- **WORK INSTRUCTIONS**: Copy all of the data below without altering a single line.

- **EXCERPTED DATA**:
/---
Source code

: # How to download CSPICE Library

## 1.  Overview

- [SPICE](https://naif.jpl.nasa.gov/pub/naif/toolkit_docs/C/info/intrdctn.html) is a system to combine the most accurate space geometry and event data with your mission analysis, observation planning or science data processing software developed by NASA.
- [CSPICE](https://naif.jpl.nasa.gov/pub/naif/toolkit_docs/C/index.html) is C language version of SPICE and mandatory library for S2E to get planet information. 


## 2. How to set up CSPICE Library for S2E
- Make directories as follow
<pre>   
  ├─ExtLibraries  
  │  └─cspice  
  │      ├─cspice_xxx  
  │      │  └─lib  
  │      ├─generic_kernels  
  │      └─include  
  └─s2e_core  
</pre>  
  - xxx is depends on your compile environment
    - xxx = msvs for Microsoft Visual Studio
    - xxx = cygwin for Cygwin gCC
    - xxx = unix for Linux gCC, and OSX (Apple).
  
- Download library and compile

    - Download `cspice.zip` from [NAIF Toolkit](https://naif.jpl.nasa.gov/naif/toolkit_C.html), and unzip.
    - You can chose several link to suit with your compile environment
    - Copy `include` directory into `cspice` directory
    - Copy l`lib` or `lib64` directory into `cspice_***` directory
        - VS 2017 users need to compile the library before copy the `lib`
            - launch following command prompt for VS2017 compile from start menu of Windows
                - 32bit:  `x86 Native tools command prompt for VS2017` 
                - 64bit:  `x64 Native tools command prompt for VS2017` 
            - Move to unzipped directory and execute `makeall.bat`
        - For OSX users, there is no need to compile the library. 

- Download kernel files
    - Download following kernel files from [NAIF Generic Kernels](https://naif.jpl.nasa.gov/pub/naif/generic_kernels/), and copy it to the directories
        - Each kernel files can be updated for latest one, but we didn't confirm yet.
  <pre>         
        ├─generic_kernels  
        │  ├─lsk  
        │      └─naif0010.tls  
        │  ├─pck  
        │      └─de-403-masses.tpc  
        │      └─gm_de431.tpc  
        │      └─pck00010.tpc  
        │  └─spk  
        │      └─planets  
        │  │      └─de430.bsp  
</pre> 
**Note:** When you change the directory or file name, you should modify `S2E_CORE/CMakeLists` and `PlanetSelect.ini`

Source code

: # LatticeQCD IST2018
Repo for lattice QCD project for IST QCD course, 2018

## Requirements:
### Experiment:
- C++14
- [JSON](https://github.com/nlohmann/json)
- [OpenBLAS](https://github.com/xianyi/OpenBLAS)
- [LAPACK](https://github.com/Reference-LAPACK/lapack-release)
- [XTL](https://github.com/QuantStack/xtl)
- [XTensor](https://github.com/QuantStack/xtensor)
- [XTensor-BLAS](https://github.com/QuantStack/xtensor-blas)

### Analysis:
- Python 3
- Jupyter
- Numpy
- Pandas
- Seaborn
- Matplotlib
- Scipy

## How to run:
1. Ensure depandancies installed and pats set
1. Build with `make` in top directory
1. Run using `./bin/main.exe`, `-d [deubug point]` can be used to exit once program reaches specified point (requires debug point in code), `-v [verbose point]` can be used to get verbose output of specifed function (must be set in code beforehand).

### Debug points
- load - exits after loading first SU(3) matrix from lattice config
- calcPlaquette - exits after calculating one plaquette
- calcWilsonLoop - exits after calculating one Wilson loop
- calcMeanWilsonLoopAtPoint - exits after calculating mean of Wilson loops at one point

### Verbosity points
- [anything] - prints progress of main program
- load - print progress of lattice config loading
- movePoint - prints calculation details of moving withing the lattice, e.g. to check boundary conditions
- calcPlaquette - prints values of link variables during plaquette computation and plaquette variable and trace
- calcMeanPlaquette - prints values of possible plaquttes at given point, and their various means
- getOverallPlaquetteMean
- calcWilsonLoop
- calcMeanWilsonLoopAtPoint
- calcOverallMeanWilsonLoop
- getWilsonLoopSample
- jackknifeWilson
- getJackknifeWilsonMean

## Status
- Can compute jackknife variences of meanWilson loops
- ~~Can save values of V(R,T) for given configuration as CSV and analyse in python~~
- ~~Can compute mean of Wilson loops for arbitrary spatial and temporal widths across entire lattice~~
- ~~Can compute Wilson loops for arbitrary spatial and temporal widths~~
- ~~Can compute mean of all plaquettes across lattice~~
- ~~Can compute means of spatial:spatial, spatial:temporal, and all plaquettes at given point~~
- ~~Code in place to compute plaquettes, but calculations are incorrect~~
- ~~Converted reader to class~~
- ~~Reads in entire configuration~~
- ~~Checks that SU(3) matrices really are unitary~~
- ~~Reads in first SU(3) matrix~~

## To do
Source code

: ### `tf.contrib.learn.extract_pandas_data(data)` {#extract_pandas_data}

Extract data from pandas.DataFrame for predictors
\---
- **RESPONSE AREA**:
Source code

: # How to download CSPICE Library

## 1.  Overview

- [SPICE](https://naif.jpl.nasa.gov/pub/naif/toolkit_docs/C/info/intrdctn.html) is a system to combine the most accurate space geometry and event data with your mission analysis, observation planning or science data processing software developed by NASA.
- [CSPICE](https://naif.jpl.nasa.gov/pub/naif/toolkit_docs/C/index.html) is C language version of SPICE and mandatory library for S2E to get planet information. 


## 2. How to set up CSPICE Library for S2E
- Make directories as follow
<pre>   
  ├─ExtLibraries  
  │  └─cspice  
  │      ├─cspice_xxx  
  │      │  └─lib  
  │      ├─generic_kernels  
  │      └─include  
  └─s2e_core  
</pre>  
  - xxx is depends on your compile environment
    - xxx = msvs for Microsoft Visual Studio
    - xxx = cygwin for Cygwin gCC
    - xxx = unix for Linux gCC, and OSX (Apple).
  
- Download library and compile

    - Download `cspice.zip` from [NAIF Toolkit](https://naif.jpl.nasa.gov/naif/toolkit_C.html), and unzip.
    - You can chose several link to suit with your compile environment
    - Copy `include` directory into `cspice` directory
    - Copy l`lib` or `lib64` directory into `cspice_***` directory
        - VS 2017 users need to compile the library before copy the `lib`
            - launch following command prompt for VS2017 compile from start menu of Windows
                - 32bit:  `x86 Native tools command prompt for VS2017` 
                - 64bit:  `x64 Native tools command prompt for VS2017` 
            - Move to unzipped directory and execute `makeall.bat`
        - For OSX users, there is no need to compile the library. 

- Download kernel files
    - Download following kernel files from [NAIF Generic Kernels](https://naif.jpl.nasa.gov/pub/naif/generic_kernels/), and copy it to the directories
        - Each kernel files can be updated for latest one, but we didn't confirm yet.
  <pre>         
        ├─generic_kernels  
        │  ├─lsk  
        │      └─naif0010.tls  
        │  ├─pck  
        │      └─de-403-masses.tpc  
        │      └─gm_de431.tpc  
        │      └─pck00010.tpc  
        │  └─spk  
        │      └─planets  
        │  │      └─de430.bsp  
</pre> 
**Note:** When you change the directory or file name, you should modify `S2E_CORE/CMakeLists` and `PlanetSelect.ini`

Source code

: # LatticeQCD IST2018
Repo for lattice QCD project for IST QCD course, 2018

## Requirements:
### Experiment:
- C++14
- [JSON](https://github.com/nlohmann/json)
- [OpenBLAS](https://github.com/xianyi/OpenBLAS)
- [LAPACK](https://github.com/Reference-LAPACK/lapack-release)
- [XTL](https://github.com/QuantStack/xtl)
- [XTensor](https://github.com/QuantStack/xtensor)
- [XTensor-BLAS](https://github.com/QuantStack/xtensor-blas)

### Analysis:
- Python 3
- Jupyter
- Numpy
- Pandas
- Seaborn
- Matplotlib
- Scipy

## How to run:
1. Ensure depandancies installed and pats set
1. Build with `make` in top directory
1. Run using `./bin/main.exe`, `-d [deubug point]` can be used to exit once program reaches specified point (requires debug point in code), `-v [verbose point]` can be used to get verbose output of specifed function (must be set in code beforehand).

### Debug points
- load - exits after loading first SU(3) matrix from lattice config
- calcPlaquette - exits after calculating one plaquette
- calcWilsonLoop - exits after calculating one Wilson loop
- calcMeanWilsonLoopAtPoint - exits after calculating mean of Wilson loops at one point

### Verbosity points
- [anything] - prints progress of main program
- load - print progress of lattice config loading
- movePoint - prints calculation details of moving withing the lattice, e.g. to check boundary conditions
- calcPlaquette - prints values of link variables during plaquette computation and plaquette variable and trace
- calcMeanPlaquette - prints values of possible plaquttes at given point, and their various means
- getOverallPlaquetteMean
- calcWilsonLoop
- calcMeanWilsonLoopAtPoint
- calcOverallMeanWilsonLoop
- getWilsonLoopSample
- jackknifeWilson
- getJackknifeWilsonMean

## Status
- Can compute jackknife variences of meanWilson loops
- ~~Can save values of V(R,T) for given configuration as CSV and analyse in python~~
- ~~Can compute mean of Wilson loops for arbitrary spatial and temporal widths across entire lattice~~
- ~~Can compute Wilson loops for arbitrary spatial and temporal widths~~
- ~~Can compute mean of all plaquettes across lattice~~
- ~~Can compute means of spatial:spatial, spatial:temporal, and all plaquettes at given point~~
- ~~Code in place to compute plaquettes, but calculations are incorrect~~
- ~~Converted reader to class~~
- ~~Reads in entire configuration~~
- ~~Checks that SU(3) matrices really are unitary~~
- ~~Reads in first SU(3) matrix~~

## To do
Source code

: ### `tf.contrib.learn.extract_pandas_data(data)` {#extract_pandas_data}

Extract data from pandas.DataFrame for predictors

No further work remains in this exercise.